*** Opening of Source material ***

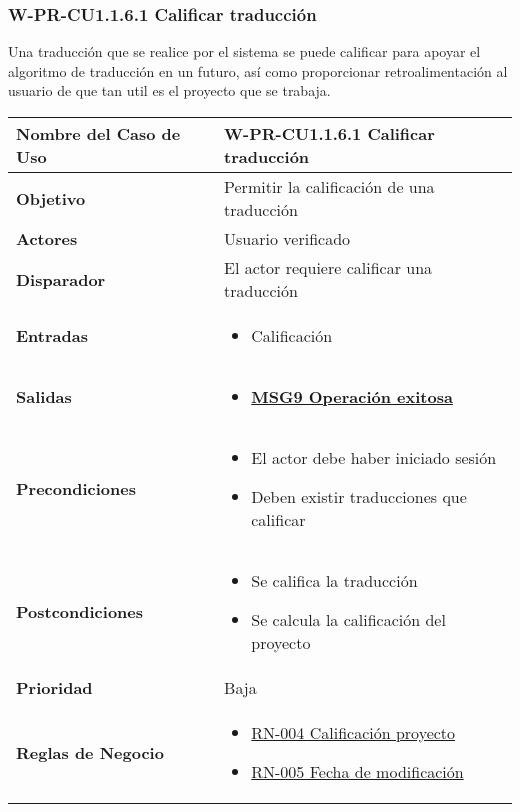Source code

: \subsubsection{W-PR-CU1.1.6.1 Calificar traducción}
Una traducción que se realice por el sistema se puede calificar para apoyar el algoritmo de traducción en un futuro, así como proporcionar retroalimentación al usuario de que tan util es el proyecto que se trabaja.
\begin{longtable}{|J{5cm}|J{10.3cm}|}
	\hline
	\textbf{Nombre del Caso de Uso} &
		W-PR-CU1.1.6.1 Calificar traducción \\ \hline
	\textbf{Objetivo} &
		Permitir la calificación de una traducción  \\ \hline
	\textbf{Actores} &
		Usuario verificado \\ \hline 
	\textbf{Disparador} & 
		El actor requiere calificar una traducción \\ \hline 
	\textbf{Entradas} & 
		\begin{itemize}
		    \item Calificación
		\end{itemize} \\ \hline
	\textbf{Salidas} &
	    \begin{itemize}
		    \item \hyperref[MSG9]{\bf MSG9 Operación exitosa}
		\end{itemize} \\ \hline
	\textbf{Precondiciones} &
		\begin{itemize}
		    \item El actor debe haber iniciado sesión
		    \item Deben existir traducciones que calificar
		\end{itemize} \\ \hline
	\textbf{Postcondiciones} &
        \begin{itemize}
		    \item Se califica la traducción
		    \item Se calcula la calificación del proyecto
		\end{itemize} \\ \hline
	\textbf{Prioridad} & 
		Baja \\ \hline
	\textbf{Reglas de Negocio} & 
		\begin{itemize}
		    \item \hyperref[RN004]{RN-004 Calificación proyecto}
		    \item \hyperref[RN005]{RN-005 Fecha de modificación}
		\end{itemize} \\ \hline

\end{longtable}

*** Close of Source material ***

> _What the exercise asks_: The copy you produce must match the entries above exactly, except that it has no pictures.

> _Your solution_:
Source code

: \subsubsection{W-PR-CU1.1.6.1 Calificar traducción}
Una traducción que se realice por el sistema se puede calificar para apoyar el algoritmo de traducción en un futuro, así como proporcionar retroalimentación al usuario de que tan util es el proyecto que se trabaja.
\begin{longtable}{|J{5cm}|J{10.3cm}|}
	\hline
	\textbf{Nombre del Caso de Uso} &
		W-PR-CU1.1.6.1 Calificar traducción \\ \hline
	\textbf{Objetivo} &
		Permitir la calificación de una traducción  \\ \hline
	\textbf{Actores} &
		Usuario verificado \\ \hline 
	\textbf{Disparador} & 
		El actor requiere calificar una traducción \\ \hline 
	\textbf{Entradas} & 
		\begin{itemize}
		    \item Calificación
		\end{itemize} \\ \hline
	\textbf{Salidas} &
	    \begin{itemize}
		    \item \hyperref[MSG9]{\bf MSG9 Operación exitosa}
		\end{itemize} \\ \hline
	\textbf{Precondiciones} &
		\begin{itemize}
		    \item El actor debe haber iniciado sesión
		    \item Deben existir traducciones que calificar
		\end{itemize} \\ \hline
	\textbf{Postcondiciones} &
        \begin{itemize}
		    \item Se califica la traducción
		    \item Se calcula la calificación del proyecto
		\end{itemize} \\ \hline
	\textbf{Prioridad} & 
		Baja \\ \hline
	\textbf{Reglas de Negocio} & 
		\begin{itemize}
		    \item \hyperref[RN004]{RN-004 Calificación proyecto}
		    \item \hyperref[RN005]{RN-005 Fecha de modificación}
		\end{itemize} \\ \hline

\end{longtable}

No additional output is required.